Si accede al complesso da via Ghibellina ai numeri 2, 4, 6, 8, 10, 12, 14 e 16, da via dell'Agnolo 1 (interni da 1A a 1M) e dal viale della Giovine Italia.
Storia
Monastero delle Murate
Nel 1390 il Comune concesse ad una giovane donna di nome Apollonia, già compagna di santa Caterina da Siena, di vivere in una casupola in legno a ridosso del secondo pilone del "Ponte Rubaconte", l'attuale ponte alle Grazie. Dopo sei anni vissuti in totale solitudine, Apollonia accolse un'altra donna, suor Agata, e la sua nipotina di tre anni. Nel 1400, sentendo il bisogno di staccarsi totalmente dal mondo, si fecero murare all'interno della casina, vivendo di elemosine, in condizioni di estremo disagio, in balia di ogni piena dell'Arno. In breve altre donne seguirono il loro esempio e occuparono la casina di un altro pilone; la gente del tempo, colpita da una scelta così radicale, nei loro confronti prese ad usare l'appellativo "Murate". Affinché la reclusione volontaria non le privasse dei sacramenti e della messa, all'interno di una delle casupole fecero costruire una cappellina molto piccola, appena capiente per un altarino, il parroco e il chierico[1].
Nel 1420 il numero delle religiose recluse era salito a 13. Papa Martino V, passando da Firenze, rimase colpito da tanto sacrificio e concesse loro un'indulgenza plenaria che accrebbe il loro credito presso i cittadini. Nel 1424 un certo abate Gomezio benedettino, nominato dal papa riformatore di tutti i monasteri di Firenze, si impegnò a promuovere gli interessi sia spirituali sia temporali delle "Murate" e il 13 dicembre, con una solenne processione, le fece trasferire in via Ghibellina in una casa ricevuta in eredità da benefattori locali e adattata a piccolo monastero. In qualità di fondatore, padre spirituale e legislatore del monastero, Gomezio vi introdusse la regola benedettina, impose la tonaca nera (sul pilone le monache erano vestite di bianco) e lo intitolò alla "Santissima Nunziata" in onore di una delle poche immagini possedute dalle consorelle[2]. Anche nella nuova sede la gente continuò a chiamarle "le donne delle murate". Il primo piccolo monastero sul pilone verrà completamente distrutto dalla piena del 1557.

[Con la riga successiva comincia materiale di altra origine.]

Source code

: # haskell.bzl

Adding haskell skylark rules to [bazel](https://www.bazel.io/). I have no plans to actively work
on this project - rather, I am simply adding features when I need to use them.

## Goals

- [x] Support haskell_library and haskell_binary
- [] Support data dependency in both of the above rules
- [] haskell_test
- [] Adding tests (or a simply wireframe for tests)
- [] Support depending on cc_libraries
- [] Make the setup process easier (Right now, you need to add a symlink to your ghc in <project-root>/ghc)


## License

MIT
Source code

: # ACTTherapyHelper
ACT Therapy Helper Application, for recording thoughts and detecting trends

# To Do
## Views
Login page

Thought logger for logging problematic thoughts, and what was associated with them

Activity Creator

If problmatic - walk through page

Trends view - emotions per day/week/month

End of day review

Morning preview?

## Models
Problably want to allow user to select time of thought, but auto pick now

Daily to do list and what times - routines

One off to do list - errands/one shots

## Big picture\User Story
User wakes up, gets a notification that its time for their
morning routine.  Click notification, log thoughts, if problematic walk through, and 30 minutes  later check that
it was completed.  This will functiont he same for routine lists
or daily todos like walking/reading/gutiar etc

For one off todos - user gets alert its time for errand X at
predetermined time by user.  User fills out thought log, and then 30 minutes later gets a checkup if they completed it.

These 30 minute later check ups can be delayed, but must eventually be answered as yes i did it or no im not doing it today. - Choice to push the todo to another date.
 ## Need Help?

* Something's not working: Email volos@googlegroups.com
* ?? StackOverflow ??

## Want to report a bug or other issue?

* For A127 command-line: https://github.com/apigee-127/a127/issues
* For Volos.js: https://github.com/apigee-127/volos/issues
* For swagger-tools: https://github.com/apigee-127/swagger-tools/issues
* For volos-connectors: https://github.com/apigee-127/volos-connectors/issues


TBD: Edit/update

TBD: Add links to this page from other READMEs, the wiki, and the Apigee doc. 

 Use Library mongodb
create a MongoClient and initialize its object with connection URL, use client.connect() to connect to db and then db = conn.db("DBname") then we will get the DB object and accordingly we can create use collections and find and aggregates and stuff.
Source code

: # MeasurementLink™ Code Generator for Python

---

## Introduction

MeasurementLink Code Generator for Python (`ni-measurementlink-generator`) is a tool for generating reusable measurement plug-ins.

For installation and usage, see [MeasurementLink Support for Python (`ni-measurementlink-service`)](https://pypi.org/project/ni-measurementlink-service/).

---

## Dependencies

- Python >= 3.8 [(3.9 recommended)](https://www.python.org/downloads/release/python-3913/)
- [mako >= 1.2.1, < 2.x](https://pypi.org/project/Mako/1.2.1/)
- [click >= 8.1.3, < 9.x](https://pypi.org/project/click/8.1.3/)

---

Nel 1434 papa Eugenio IV stabilì la loro dipendenza diretta da Roma, privilegio che conferì loro grande considerazione e prestigio. Ma crescendo velocemente il numero delle consorelle, l'ambiente risultava comunque angusto[3].
La nuova fabbrica
Fra il 1439 e il 1443 venne realizzato il nuovo monastero patrocinato da Giovanni di Amerigo Benci del Sanna, esponente di una famiglia di mercanti che, come altre importanti famiglie, era solita investire in opere grandiose allo scopo di affermare il proprio prestigio[4].
Nel 1464 altri benefattori furono i Lenzi, donarono orti, terreni e case contigue al monastero. In futuro, generosi di elemosine furono anche la granduchessa Eleonora da Toledo, il granduca Cosimo I e i papi Leone X e Paolo IV.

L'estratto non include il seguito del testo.